- Supplied data:
* * * * * * * * *

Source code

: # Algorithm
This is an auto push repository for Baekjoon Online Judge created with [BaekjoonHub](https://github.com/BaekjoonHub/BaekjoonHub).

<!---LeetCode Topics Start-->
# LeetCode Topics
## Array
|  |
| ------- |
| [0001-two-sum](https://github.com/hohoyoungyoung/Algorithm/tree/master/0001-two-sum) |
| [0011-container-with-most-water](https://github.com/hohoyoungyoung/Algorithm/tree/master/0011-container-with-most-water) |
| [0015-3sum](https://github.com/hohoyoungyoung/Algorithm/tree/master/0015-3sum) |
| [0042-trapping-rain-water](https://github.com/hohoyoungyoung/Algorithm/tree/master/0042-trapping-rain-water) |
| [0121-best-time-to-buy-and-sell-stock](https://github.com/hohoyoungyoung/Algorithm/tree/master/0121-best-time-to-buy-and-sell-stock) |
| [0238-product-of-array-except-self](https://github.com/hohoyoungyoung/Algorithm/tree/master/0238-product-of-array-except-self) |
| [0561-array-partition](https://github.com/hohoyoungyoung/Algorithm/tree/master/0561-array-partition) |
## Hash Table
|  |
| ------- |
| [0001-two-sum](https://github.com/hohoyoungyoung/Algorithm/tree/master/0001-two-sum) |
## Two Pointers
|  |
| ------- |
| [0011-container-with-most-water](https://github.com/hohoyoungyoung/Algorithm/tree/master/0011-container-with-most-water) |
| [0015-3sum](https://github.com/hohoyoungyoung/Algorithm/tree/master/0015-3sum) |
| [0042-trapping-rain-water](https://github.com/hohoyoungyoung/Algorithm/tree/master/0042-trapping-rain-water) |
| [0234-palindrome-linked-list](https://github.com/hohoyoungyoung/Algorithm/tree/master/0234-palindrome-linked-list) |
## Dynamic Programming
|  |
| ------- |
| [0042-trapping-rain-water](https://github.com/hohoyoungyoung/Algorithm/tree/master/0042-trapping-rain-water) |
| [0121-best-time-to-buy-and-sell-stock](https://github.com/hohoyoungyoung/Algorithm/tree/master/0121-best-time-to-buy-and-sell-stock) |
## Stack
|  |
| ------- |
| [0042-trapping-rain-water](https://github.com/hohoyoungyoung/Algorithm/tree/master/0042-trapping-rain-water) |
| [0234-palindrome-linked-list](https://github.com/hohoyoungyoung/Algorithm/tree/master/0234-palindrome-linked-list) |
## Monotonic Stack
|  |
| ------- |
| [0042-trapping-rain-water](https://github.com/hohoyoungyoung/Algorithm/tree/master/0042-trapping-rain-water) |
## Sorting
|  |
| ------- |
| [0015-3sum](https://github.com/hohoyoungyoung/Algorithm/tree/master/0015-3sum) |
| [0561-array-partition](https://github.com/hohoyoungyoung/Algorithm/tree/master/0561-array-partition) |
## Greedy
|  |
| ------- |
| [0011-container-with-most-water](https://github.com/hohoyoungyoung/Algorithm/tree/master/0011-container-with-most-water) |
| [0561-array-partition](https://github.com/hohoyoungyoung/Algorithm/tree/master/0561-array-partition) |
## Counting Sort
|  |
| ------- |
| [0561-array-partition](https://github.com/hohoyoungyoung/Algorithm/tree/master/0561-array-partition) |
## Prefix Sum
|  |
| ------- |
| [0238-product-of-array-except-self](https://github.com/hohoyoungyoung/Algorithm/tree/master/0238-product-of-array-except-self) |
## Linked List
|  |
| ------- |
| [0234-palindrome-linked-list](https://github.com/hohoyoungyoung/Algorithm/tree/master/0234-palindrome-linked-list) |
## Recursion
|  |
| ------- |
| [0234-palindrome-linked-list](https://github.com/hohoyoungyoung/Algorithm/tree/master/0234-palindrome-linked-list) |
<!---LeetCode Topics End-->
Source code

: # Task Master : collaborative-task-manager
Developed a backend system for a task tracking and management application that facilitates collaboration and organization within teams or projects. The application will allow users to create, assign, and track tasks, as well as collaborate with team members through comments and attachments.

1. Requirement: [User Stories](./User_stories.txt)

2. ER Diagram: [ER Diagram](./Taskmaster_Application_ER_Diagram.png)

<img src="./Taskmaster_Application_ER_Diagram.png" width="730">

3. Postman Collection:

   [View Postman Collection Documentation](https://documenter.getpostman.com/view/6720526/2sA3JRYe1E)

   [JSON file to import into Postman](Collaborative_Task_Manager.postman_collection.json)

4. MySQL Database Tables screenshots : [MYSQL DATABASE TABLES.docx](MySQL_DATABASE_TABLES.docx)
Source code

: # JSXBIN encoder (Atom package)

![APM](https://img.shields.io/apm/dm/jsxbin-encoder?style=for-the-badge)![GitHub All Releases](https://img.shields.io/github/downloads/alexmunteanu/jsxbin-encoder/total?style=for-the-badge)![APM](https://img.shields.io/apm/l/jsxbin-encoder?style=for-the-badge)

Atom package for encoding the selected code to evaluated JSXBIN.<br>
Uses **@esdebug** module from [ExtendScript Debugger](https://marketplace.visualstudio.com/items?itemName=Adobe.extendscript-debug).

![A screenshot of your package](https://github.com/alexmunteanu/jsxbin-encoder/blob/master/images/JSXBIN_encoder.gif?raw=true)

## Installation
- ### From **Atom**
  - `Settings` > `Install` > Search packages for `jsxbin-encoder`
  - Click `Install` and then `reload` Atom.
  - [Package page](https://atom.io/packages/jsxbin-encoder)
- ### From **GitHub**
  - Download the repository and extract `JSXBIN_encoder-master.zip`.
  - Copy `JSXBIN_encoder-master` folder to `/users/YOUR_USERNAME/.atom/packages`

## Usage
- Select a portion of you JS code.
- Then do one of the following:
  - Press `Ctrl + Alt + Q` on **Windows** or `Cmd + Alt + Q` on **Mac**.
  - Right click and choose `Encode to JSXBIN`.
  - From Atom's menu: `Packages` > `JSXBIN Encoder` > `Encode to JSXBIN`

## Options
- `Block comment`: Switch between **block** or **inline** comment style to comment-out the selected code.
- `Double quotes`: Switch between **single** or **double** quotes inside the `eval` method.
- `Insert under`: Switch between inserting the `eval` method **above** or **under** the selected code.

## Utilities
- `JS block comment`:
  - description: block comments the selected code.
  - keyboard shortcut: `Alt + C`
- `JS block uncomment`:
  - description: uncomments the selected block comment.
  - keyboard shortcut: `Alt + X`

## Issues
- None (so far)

* * * * * * * * *

- Assignment:
Please repeat the material above word for word.

- Response to the exercise:
Source code

: # Algorithm
This is an auto push repository for Baekjoon Online Judge created with [BaekjoonHub](https://github.com/BaekjoonHub/BaekjoonHub).

<!---LeetCode Topics Start-->
# LeetCode Topics
## Array
|  |
| ------- |
| [0001-two-sum](https://github.com/hohoyoungyoung/Algorithm/tree/master/0001-two-sum) |
| [0011-container-with-most-water](https://github.com/hohoyoungyoung/Algorithm/tree/master/0011-container-with-most-water) |
| [0015-3sum](https://github.com/hohoyoungyoung/Algorithm/tree/master/0015-3sum) |
| [0042-trapping-rain-water](https://github.com/hohoyoungyoung/Algorithm/tree/master/0042-trapping-rain-water) |
| [0121-best-time-to-buy-and-sell-stock](https://github.com/hohoyoungyoung/Algorithm/tree/master/0121-best-time-to-buy-and-sell-stock) |
| [0238-product-of-array-except-self](https://github.com/hohoyoungyoung/Algorithm/tree/master/0238-product-of-array-except-self) |
| [0561-array-partition](https://github.com/hohoyoungyoung/Algorithm/tree/master/0561-array-partition) |
## Hash Table
|  |
| ------- |
| [0001-two-sum](https://github.com/hohoyoungyoung/Algorithm/tree/master/0001-two-sum) |
## Two Pointers
|  |
| ------- |
| [0011-container-with-most-water](https://github.com/hohoyoungyoung/Algorithm/tree/master/0011-container-with-most-water) |
| [0015-3sum](https://github.com/hohoyoungyoung/Algorithm/tree/master/0015-3sum) |
| [0042-trapping-rain-water](https://github.com/hohoyoungyoung/Algorithm/tree/master/0042-trapping-rain-water) |
| [0234-palindrome-linked-list](https://github.com/hohoyoungyoung/Algorithm/tree/master/0234-palindrome-linked-list) |
## Dynamic Programming
|  |
| ------- |
| [0042-trapping-rain-water](https://github.com/hohoyoungyoung/Algorithm/tree/master/0042-trapping-rain-water) |
| [0121-best-time-to-buy-and-sell-stock](https://github.com/hohoyoungyoung/Algorithm/tree/master/0121-best-time-to-buy-and-sell-stock) |
## Stack
|  |
| ------- |
| [0042-trapping-rain-water](https://github.com/hohoyoungyoung/Algorithm/tree/master/0042-trapping-rain-water) |
| [0234-palindrome-linked-list](https://github.com/hohoyoungyoung/Algorithm/tree/master/0234-palindrome-linked-list) |
## Monotonic Stack
|  |
| ------- |
| [0042-trapping-rain-water](https://github.com/hohoyoungyoung/Algorithm/tree/master/0042-trapping-rain-water) |
## Sorting
|  |
| ------- |
| [0015-3sum](https://github.com/hohoyoungyoung/Algorithm/tree/master/0015-3sum) |
| [0561-array-partition](https://github.com/hohoyoungyoung/Algorithm/tree/master/0561-array-partition) |
## Greedy
|  |
| ------- |
| [0011-container-with-most-water](https://github.com/hohoyoungyoung/Algorithm/tree/master/0011-container-with-most-water) |
| [0561-array-partition](https://github.com/hohoyoungyoung/Algorithm/tree/master/0561-array-partition) |
## Counting Sort
|  |
| ------- |
| [0561-array-partition](https://github.com/hohoyoungyoung/Algorithm/tree/master/0561-array-partition) |
## Prefix Sum
|  |
| ------- |
| [0238-product-of-array-except-self](https://github.com/hohoyoungyoung/Algorithm/tree/master/0238-product-of-array-except-self) |
## Linked List
|  |
| ------- |
| [0234-palindrome-linked-list](https://github.com/hohoyoungyoung/Algorithm/tree/master/0234-palindrome-linked-list) |
## Recursion
|  |
| ------- |
| [0234-palindrome-linked-list](https://github.com/hohoyoungyoung/Algorithm/tree/master/0234-palindrome-linked-list) |
<!---LeetCode Topics End-->
Source code

: # Task Master : collaborative-task-manager
Developed a backend system for a task tracking and management application that facilitates collaboration and organization within teams or projects. The application will allow users to create, assign, and track tasks, as well as collaborate with team members through comments and attachments.

1. Requirement: [User Stories](./User_stories.txt)

2. ER Diagram: [ER Diagram](./Taskmaster_Application_ER_Diagram.png)

<img src="./Taskmaster_Application_ER_Diagram.png" width="730">

3. Postman Collection:

   [View Postman Collection Documentation](https://documenter.getpostman.com/view/6720526/2sA3JRYe1E)

   [JSON file to import into Postman](Collaborative_Task_Manager.postman_collection.json)

4. MySQL Database Tables screenshots : [MYSQL DATABASE TABLES.docx](MySQL_DATABASE_TABLES.docx)
Source code

: # JSXBIN encoder (Atom package)

![APM](https://img.shields.io/apm/dm/jsxbin-encoder?style=for-the-badge)![GitHub All Releases](https://img.shields.io/github/downloads/alexmunteanu/jsxbin-encoder/total?style=for-the-badge)![APM](https://img.shields.io/apm/l/jsxbin-encoder?style=for-the-badge)

Atom package for encoding the selected code to evaluated JSXBIN.<br>
Uses **@esdebug** module from [ExtendScript Debugger](https://marketplace.visualstudio.com/items?itemName=Adobe.extendscript-debug).

![A screenshot of your package](https://github.com/alexmunteanu/jsxbin-encoder/blob/master/images/JSXBIN_encoder.gif?raw=true)

## Installation
- ### From **Atom**
  - `Settings` > `Install` > Search packages for `jsxbin-encoder`
  - Click `Install` and then `reload` Atom.
  - [Package page](https://atom.io/packages/jsxbin-encoder)
- ### From **GitHub**
  - Download the repository and extract `JSXBIN_encoder-master.zip`.
  - Copy `JSXBIN_encoder-master` folder to `/users/YOUR_USERNAME/.atom/packages`

## Usage
- Select a portion of you JS code.
- Then do one of the following:
  - Press `Ctrl + Alt + Q` on **Windows** or `Cmd + Alt + Q` on **Mac**.
  - Right click and choose `Encode to JSXBIN`.
  - From Atom's menu: `Packages` > `JSXBIN Encoder` > `Encode to JSXBIN`

## Options
- `Block comment`: Switch between **block** or **inline** comment style to comment-out the selected code.
- `Double quotes`: Switch between **single** or **double** quotes inside the `eval` method.
- `Insert under`: Switch between inserting the `eval` method **above** or **under** the selected code.

## Utilities
- `JS block comment`:
  - description: block comments the selected code.
  - keyboard shortcut: `Alt + C`
- `JS block uncomment`:
  - description: uncomments the selected block comment.
  - keyboard shortcut: `Alt + X`

## Issues
- None (so far)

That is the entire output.